Começava aí, durante a presidência brasileira do Conselho de Segurança das Nações Unidas (CSNU), prevista no calendário para outubro, um intenso esforço diplomático que sempre teve como objetivo prioritário aliviar o drama humano. Uma tragédia que atingiu tanto reféns e suas famílias quanto civis moradores de Gaza, estes sob três semanas de intenso bombardeio, que só fez se agravar ao longo dos últimos dias. E que deixou, até o momento, um saldo adicional de outras 8.500 vítimas fatais na Palestina, das quais mais de 3 mil são crianças, segundo autoridades palestinas.
O histórico da questão israelo-palestina
exigia realismo e determinação, no limite da teimosia: afinal, vetos dos
membros permanentes acompanham os 75 anos de história do conflito no Conselho.

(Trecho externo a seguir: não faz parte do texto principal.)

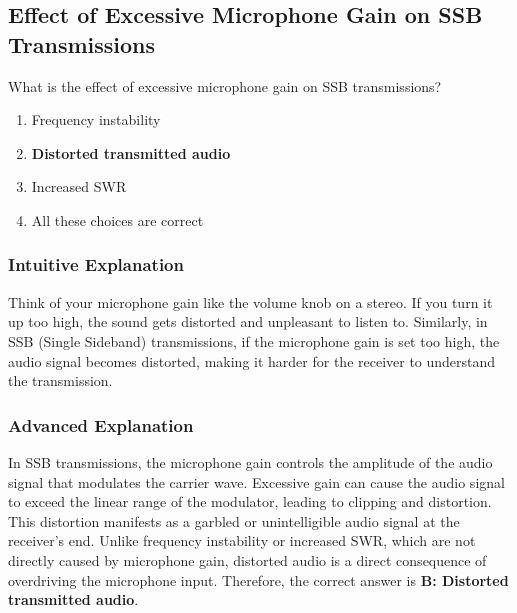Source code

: \subsection{Effect of Excessive Microphone Gain on SSB Transmissions}
\label{T4B01}

\begin{tcolorbox}[colback=gray!10!white,colframe=black!75!black,title=T4B01]
What is the effect of excessive microphone gain on SSB transmissions?
\begin{enumerate}[noitemsep]
    \item Frequency instability
    \item \textbf{Distorted transmitted audio}
    \item Increased SWR
    \item All these choices are correct
\end{enumerate}
\end{tcolorbox}

\subsubsection*{Intuitive Explanation}
Think of your microphone gain like the volume knob on a stereo. If you turn it up too high, the sound gets distorted and unpleasant to listen to. Similarly, in SSB (Single Sideband) transmissions, if the microphone gain is set too high, the audio signal becomes distorted, making it harder for the receiver to understand the transmission.

\subsubsection*{Advanced Explanation}
In SSB transmissions, the microphone gain controls the amplitude of the audio signal that modulates the carrier wave. Excessive gain can cause the audio signal to exceed the linear range of the modulator, leading to clipping and distortion. This distortion manifests as a garbled or unintelligible audio signal at the receiver's end. Unlike frequency instability or increased SWR, which are not directly caused by microphone gain, distorted audio is a direct consequence of overdriving the microphone input. Therefore, the correct answer is \textbf{B: Distorted transmitted audio}.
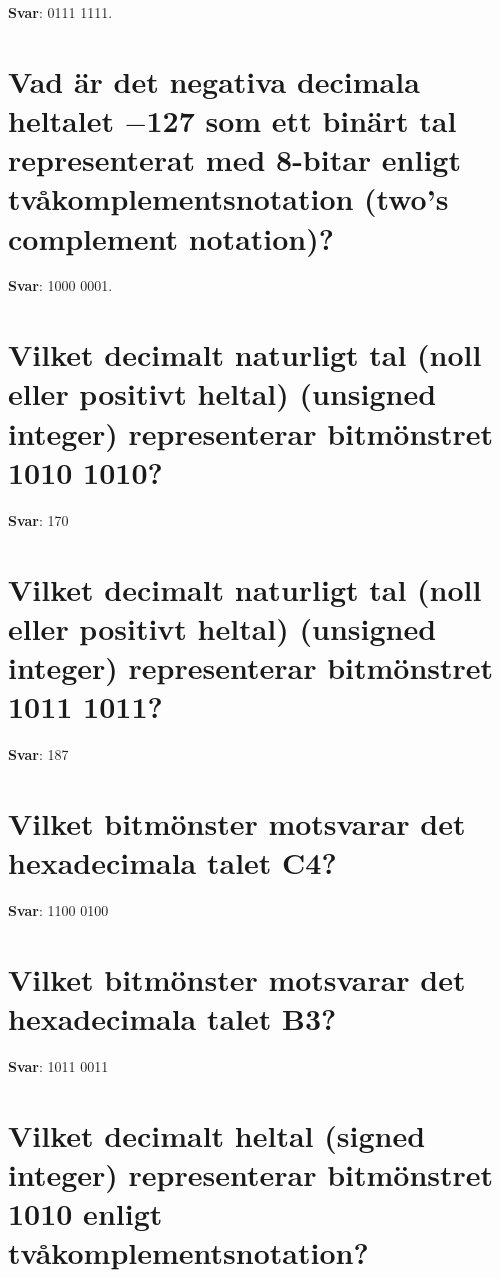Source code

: \documentclass[a4paper,11pt,oneside]{book}
\begin{document}
\begin{sloppypar}
\textbf{Svar}: 0111 1111.



\section{Vad \"ar det negativa decimala heltalet \ensuremath{-}127 som ett bin\"art tal representerat med 8-bitar enligt tv\r{a}komplementsnotation (two{\textquoteright}s complement notation)?}

\label{q:372:sa:sv:True}

\textbf{Svar}: 1000 0001.



\section{Vilket decimalt naturligt tal (noll eller positivt heltal) (unsigned integer) representerar bitm\"onstret 1010 1010?}

\label{q:373:sa:sv:True}

\textbf{Svar}: 170



\section{Vilket decimalt naturligt tal (noll eller positivt heltal) (unsigned integer) representerar bitm\"onstret 1011 1011?}

\label{q:374:sa:sv:True}

\textbf{Svar}: 187



\section{Vilket bitm\"onster motsvarar det hexadecimala talet C4?}

\label{q:375:sa:sv:True}

\textbf{Svar}: 1100 0100



\section{Vilket bitm\"onster motsvarar det hexadecimala talet B3?}

\label{q:376:sa:sv:True}

\textbf{Svar}: 1011 0011



\section{Vilket decimalt heltal (signed integer) representerar bitm\"onstret 1010 enligt tv\r{a}komplementsnotation?}


\end{sloppypar}
\end{document}
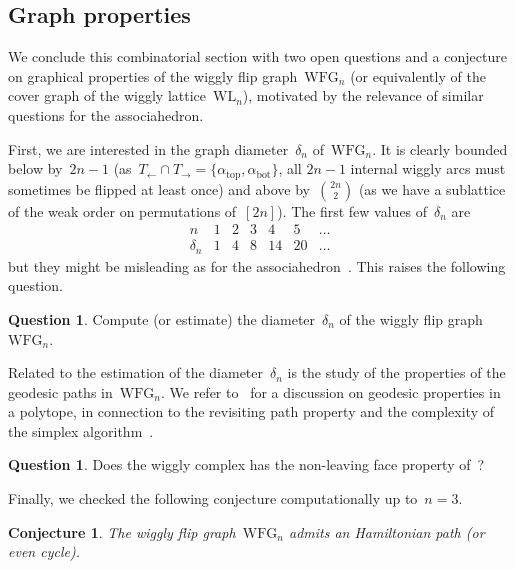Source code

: \documentclass{amsart}
\newtheorem{conjecture}[theorem]{Conjecture}
\theoremstyle{definition}
\newtheorem{question}[theorem]{Question}
\newcommand{\wigglyFlipGraph}{\mathrm{WFG}} %
\newcommand{\wigglyLattice}{\mathrm{WL}} %
\begin{document}

\subsection{Graph properties}
\label{subsec:graphProperties}

We conclude this combinatorial section with two open questions and a conjecture on graphical properties of the wiggly flip graph~$\wigglyFlipGraph_n$ (or equivalently of the cover graph of the wiggly lattice~$\wigglyLattice_n$), motivated by the relevance of similar questions for the associahedron.

First, we are interested in the graph diameter~$\delta_n$ of~$\wigglyFlipGraph_n$.
It is clearly bounded below by~$2n-1$ (as~$T_\leftarrow \cap T_\rightarrow = \{\alpha_\mathrm{top}, \alpha_\mathrm{bot}\}$, all $2n-1$ internal wiggly arcs must sometimes be flipped at least once) and above by~$\binom{2n}{2}$ (as we have a sublattice of the weak order on permutations of~$[2n]$).
The first few values of~$\delta_n$ are
\[
\begin{array}{c|ccccccccc}
n & 1 & 2 & 3 & 4 & 5 & \dots \\
\hline
\delta_n & 1 & 4 & 8 & 14 & 20 & \dots
\end{array}
\]
but they might be misleading as for the associahedron~\cite{Pournin}.
This raises the following question.

\begin{question}
Compute (or estimate) the diameter~$\delta_n$ of the wiggly flip graph~$\wigglyFlipGraph_n$.
\end{question}

Related to the estimation of the diameter~$\delta_n$ is the study of the properties of the geodesic paths in~$\wigglyFlipGraph_n$.
We refer to~\cite{CeballosPilaud-diameterDAssociahedron} for a discussion on geodesic properties in a polytope, in connection to the revisiting path property and the complexity of the simplex algorithm~\cite{Santos-surveyHirsch,Santos-Hirsch}.

\begin{question}
Does the wiggly complex has the non-leaving face property of~\cite{CeballosPilaud-diameterDAssociahedron}?
\end{question}

Finally, we checked the following conjecture computationally up to~$n = 3$.

\begin{conjecture}
\label{conj:Hamiltonian}
The wiggly flip graph~$\wigglyFlipGraph_n$ admits an Hamiltonian path (or even cycle).
\end{conjecture}
\end{document}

Além de construir a maioria regimental de nove dos 15 votos do Conselho, era
preciso construir um texto equilibrado a ponto de driblar o histórico
predomínio dos vetos dos membros permanentes na questão. Desde 2016, não se
aprova no Conselho nenhuma resolução sobre a questão palestina, e, dos 250
vetos da história do Conselho, 86, ou mais de 1/3, referem-se ao Oriente Médio.
Era obrigação da presidência brasileira
tentar um acordo até o último minuto de seu mandato, e foi o que o Brasil fez,
por instruções diárias do presidente Lula. Para isso, contou com total apoio
dos outros nove membros não permanentes, eleitos para mandatos de dois anos,
grupo chamado E10, e de alguns dos cinco membros com direito a veto, o P5 no
jargão da ONU.
Em 18 de outubro, o texto proposto pela
presidência brasileira, um dos quatro votados no Conselho, foi o que mais
próximo esteve da façanha diplomática de ser aprovado e de fazer prevalecer os
interesses das pessoas afetadas, deixando as rivalidades geopolíticas em
segundo plano. O texto contou com 12 votos a favor, entre eles da China e
da França,
membros do P5. Houve também duas abstenções do mesmo grupo, Rússia e Reino Unido, e
o veto dos Estados Unidos.
O único veto foi suficiente para devolver a discussão de texto à estaca zero,
quando a deterioração da situação em Gaza já ganhava contornos difíceis de
reverter.
O dado encorajador desse esforço é que,
apesar da retórica inflamada e dos vetos cruzados, os membros do Conselho
colaboraram continuamente com a presidência brasileira na tentativa de
construir consensos. Seguiremos nessa linha, com a mesma obstinação, nas
deliberações a partir de agora, já na presidência chinesa, iniciada na
quarta-feira, dia 1/11. O trabalho rendeu bons frutos, e a facilidade de
interlocução do Brasil com todos os seus pares na ONU produziu avanços e
mensagens políticas claras, seja nos 12 votos do CSNU, seja na aprovação de uma
resolução da Assembleia Geral, composta por todos os 193 países-membros, que
conclamou a entrada em vigor de uma “trégua humanitária imediata, durável e
sustentada”. A trégua é elemento indispensável para que o resgate dos reféns
seja negociado e implementado — e para que uma ajuda humanitária adequada possa
ser prestada à população de Gaza.
Ainda que o objetivo de que o Conselho
falasse com uma só voz em favor dos que sofrem em Israel e Gaza
não tenha sido alcançado em outubro, o esforço de todos valeu a pena.
Representa um impulso renovado e claro da comunidade internacional em favor da
paz no Oriente Médio, que nenhum veto será capaz de calar. Assim se construirá
o caminho que levará à solução de dois Estados, Israel e Palestina, acordada
solenemente por israelenses e palestinos, e há décadas à espera da
concretização. A Cúpula para a Paz do Cairo, com a participação de grande
número de líderes mundiais, foi unânime em relação a essa solução, e também à
urgência da cessação de hostilidades. O ímpeto e a obstinação que produziram os
acordos de paz de Camp David e de Oslo, entre outros avanços, precisam
urgentemente ser renovados. No limite da teimosia, é preciso perseguir esse
objetivo como etapa indispensável para sepultar décadas de ódio e de sofrimento
e abrir espaço para a promoção da paz e da reconciliação.